There was one considerable flaw in their marriage: they had no children. The first year or two they had tried to avoid them, but now that they wanted a family, it was apparently denied them. Procula promised that she would consult the Proculeius family physician after her return to Rome.
In late May, when the Mediterranean would be at its calmest, Procula set sail from Caesarea. Several tribunes’ wives and attendants accompanied her on the voyage to Rome. It would be some months before Pilate saw his wife again. Depending on her father’s illness, Procula might not return until the new year.
Later that summer, three large, unidentified ships approached Caesarea. A lookout on a tower near the harbor mouth reported that the craft seemed to be teeming with armed men. In the ensuing alert, Pilate led an auxiliary cohort and a company of archers down to the waterfront. Ballistae were readied atop the towers rising from the jetty, catapulting machines which could shoot 150-pound stone balls over a range of three hundred yards.
The harbor alert was a standard procedure against piracy. Although Pompey had driven the buccaneers off the Mediterranean a century earlier, random companies of maritime cutthroats might still descend on an unsuspecting town, plunder it, and make off with the spoils before help arrived.
Pilate was about to order a warning shot across the bow of the lead ship when he saw it posting its colors—somewhat tardily. To his chagrin, these turned out to be Roman military standards. As the ships approached the narrows, a herald called across the water, “I-den-ti-fy your-selves!” Pirates had the nasty habit of using any disguise, even that of Roman legionaries, to put their victims off guard.
“Cohors Secunda ltalica Civium Romanorum Voluntariorum!” was the shouted reply.
Pilate’s face was transformed by a huge grin. The Latin for “Second Italian Cohort of Roman Citizen Volunteers” was perfect—he knew of such a unit—and as the ships slipped into the harbor of Caesarea, the Italian faces crowding the railings were unmistakable. Pilate’s cohort let out a cheer and scrambled to convert its image into that of an honor guard, while the artillery men sheepishly crawled out from behind their ballistae and waved greetings from the turrets.

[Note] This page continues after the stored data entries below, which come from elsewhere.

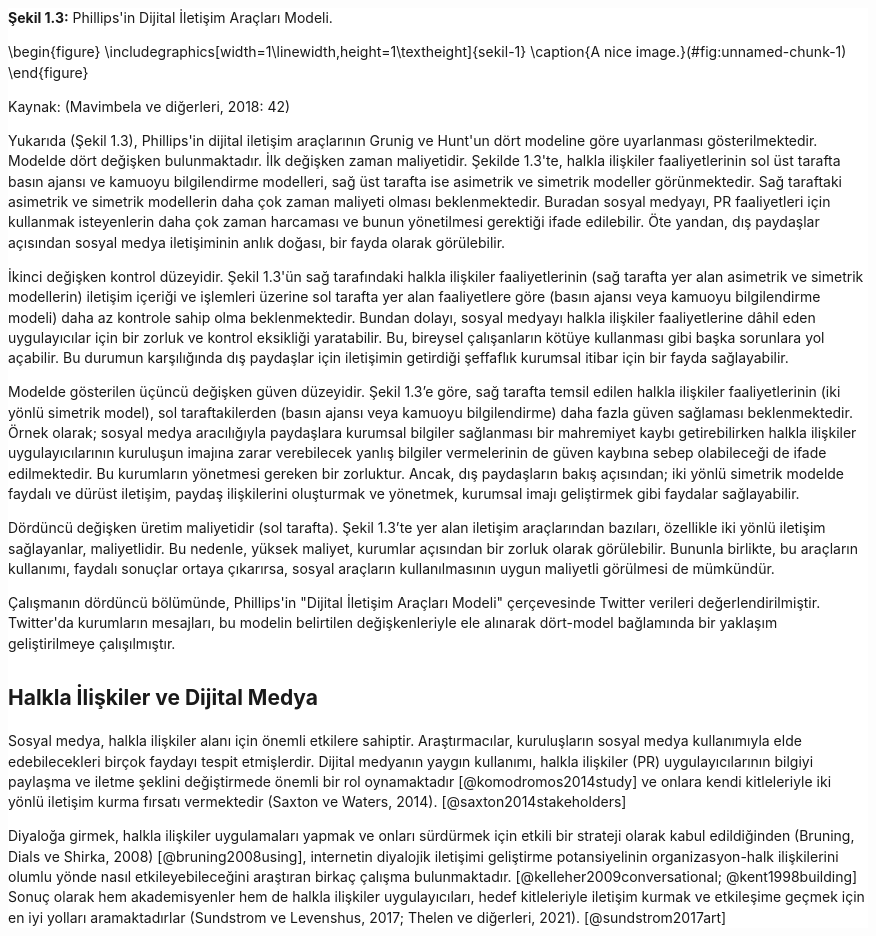 **Şekil 1.3:** Phillips'in Dijital İletişim Araçları Modeli. 

\begin{figure}
\includegraphics[width=1\linewidth,height=1\textheight]{sekil-1} \caption{A nice image.}(\#fig:unnamed-chunk-1)
\end{figure}

 
Kaynak: (Mavimbela ve diğerleri, 2018: 42)

Yukarıda (Şekil 1.3), Phillips'in dijital iletişim araçlarının Grunig ve Hunt'un dört modeline göre uyarlanması gösterilmektedir. Modelde dört değişken bulunmaktadır. İlk değişken zaman maliyetidir. Şekilde 1.3'te, halkla ilişkiler faaliyetlerinin sol üst tarafta basın ajansı ve kamuoyu bilgilendirme modelleri, sağ üst tarafta ise asimetrik ve simetrik modeller görünmektedir. Sağ taraftaki asimetrik ve simetrik modellerin daha çok zaman maliyeti olması beklenmektedir. Buradan sosyal medyayı, PR faaliyetleri için kullanmak isteyenlerin daha çok zaman harcaması ve bunun yönetilmesi gerektiği ifade edilebilir. Öte yandan, dış paydaşlar açısından sosyal medya iletişiminin anlık doğası, bir fayda olarak görülebilir. 

İkinci değişken kontrol düzeyidir. Şekil 1.3'ün sağ tarafındaki halkla ilişkiler faaliyetlerinin (sağ tarafta yer alan asimetrik ve simetrik modellerin) iletişim içeriği ve işlemleri üzerine sol tarafta yer alan faaliyetlere göre (basın ajansı veya kamuoyu bilgilendirme modeli) daha az kontrole sahip olma beklenmektedir. Bundan dolayı, sosyal medyayı halkla ilişkiler faaliyetlerine dâhil eden uygulayıcılar için bir zorluk ve kontrol eksikliği yaratabilir. Bu, bireysel çalışanların kötüye kullanması gibi başka sorunlara yol açabilir. Bu durumun karşılığında dış paydaşlar için iletişimin getirdiği şeffaflık kurumsal itibar için bir fayda sağlayabilir.

Modelde gösterilen üçüncü değişken güven düzeyidir. Şekil 1.3’e göre, sağ tarafta temsil edilen halkla ilişkiler faaliyetlerinin (iki yönlü simetrik model), sol taraftakilerden (basın ajansı veya kamuoyu bilgilendirme) daha fazla güven sağlaması beklenmektedir. Örnek olarak; sosyal medya aracılığıyla paydaşlara kurumsal bilgiler sağlanması bir mahremiyet kaybı getirebilirken halkla ilişkiler uygulayıcılarının kuruluşun imajına zarar verebilecek yanlış bilgiler vermelerinin de güven kaybına sebep olabileceği de ifade edilmektedir. Bu kurumların yönetmesi gereken bir zorluktur. Ancak, dış paydaşların bakış açısından; iki yönlü simetrik modelde faydalı ve dürüst iletişim, paydaş ilişkilerini oluşturmak ve yönetmek, kurumsal imajı geliştirmek gibi faydalar sağlayabilir. 

Dördüncü değişken üretim maliyetidir (sol tarafta). Şekil 1.3’te yer alan iletişim araçlarından bazıları, özellikle iki yönlü iletişim sağlayanlar, maliyetlidir. Bu nedenle, yüksek maliyet, kurumlar açısından bir zorluk olarak görülebilir. Bununla birlikte, bu araçların kullanımı, faydalı sonuçlar ortaya çıkarırsa, sosyal araçların kullanılmasının uygun maliyetli görülmesi de mümkündür.

Çalışmanın dördüncü bölümünde, Phillips'in "Dijital İletişim Araçları Modeli" çerçevesinde Twitter verileri değerlendirilmiştir. Twitter'da kurumların mesajları, bu modelin belirtilen değişkenleriyle ele alınarak dört-model bağlamında bir yaklaşım geliştirilmeye çalışılmıştır.

## 	Halkla İlişkiler ve Dijital Medya
Sosyal medya, halkla ilişkiler alanı için önemli etkilere sahiptir. Araştırmacılar, kuruluşların sosyal medya kullanımıyla elde edebilecekleri birçok faydayı tespit etmişlerdir. Dijital medyanın yaygın kullanımı, halkla ilişkiler (PR) uygulayıcılarının bilgiyi paylaşma ve iletme şeklini değiştirmede önemli bir rol oynamaktadır [@komodromos2014study] ve onlara kendi kitleleriyle iki yönlü iletişim kurma fırsatı vermektedir (Saxton ve Waters, 2014). [@saxton2014stakeholders]

Diyaloğa girmek, halkla ilişkiler uygulamaları yapmak ve onları sürdürmek için etkili bir strateji olarak kabul edildiğinden (Bruning, Dials ve Shirka, 2008) [@bruning2008using], internetin diyalojik iletişimi geliştirme potansiyelinin organizasyon-halk ilişkilerini olumlu yönde nasıl etkileyebileceğini araştıran birkaç çalışma bulunmaktadır. [@kelleher2009conversational; @kent1998building] Sonuç olarak hem akademisyenler hem de halkla ilişkiler uygulayıcıları, hedef kitleleriyle iletişim kurmak ve etkileşime geçmek için en iyi yolları aramaktadırlar (Sundstrom ve Levenshus, 2017; Thelen ve diğerleri, 2021). [@sundstrom2017art]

As the lead ship docked, a voice called down, “What were you trying to do, Prefect, sink your fellow Romans?”
The comment came from the smiling face of a centurion leaning over the starboard gunwale.
“Why you…you’re the courier…Cornelius, aren’t you?” said Pilate.
“Honored that you remember me. Four years ago you invited me to return to Judea. So here I am.”
“Salve, Cornelius! But why didn’t Rome tell me the Second Italian Cohort was being dispatched here? Or are you only visiting?”
“No. We’re assigned to Caesarea. The Prefect Sejanus wrote you about it some weeks ago, I understand.”
“Strange! I never got word!”
But he did when the arriving cohort delivered a bundle of communications from Rome, a sad commentary on the imperial mail service. The letter stated that Sejanus was finally adopting Pilate’s suggestion that a nucleus of Roman citizen troops be sent to such outposts as Judea, rather than having the governor rely entirely on local non-Roman auxiliaries. The new cohort, recruited from Italian volunteers, would add five hundred genuine Romans to Pilate’s military arm and so improve the security of the prefecture.
Although as a centurion Cornelius was only a junior officer, Pilate soon found him more congenial than the newly arrived tribune who commanded the Italian Cohort. While he showed him no partiality in official or military matters—that would have created dangerous jealousies within his officers’ staff—Pilate soon came to depend on Cornelius for discreet, off-duty camaraderie. The centurion had a blazing wit and the kind of stability and common sense that Pilate had not really enjoyed in a fellow Roman since Gaius Galerius.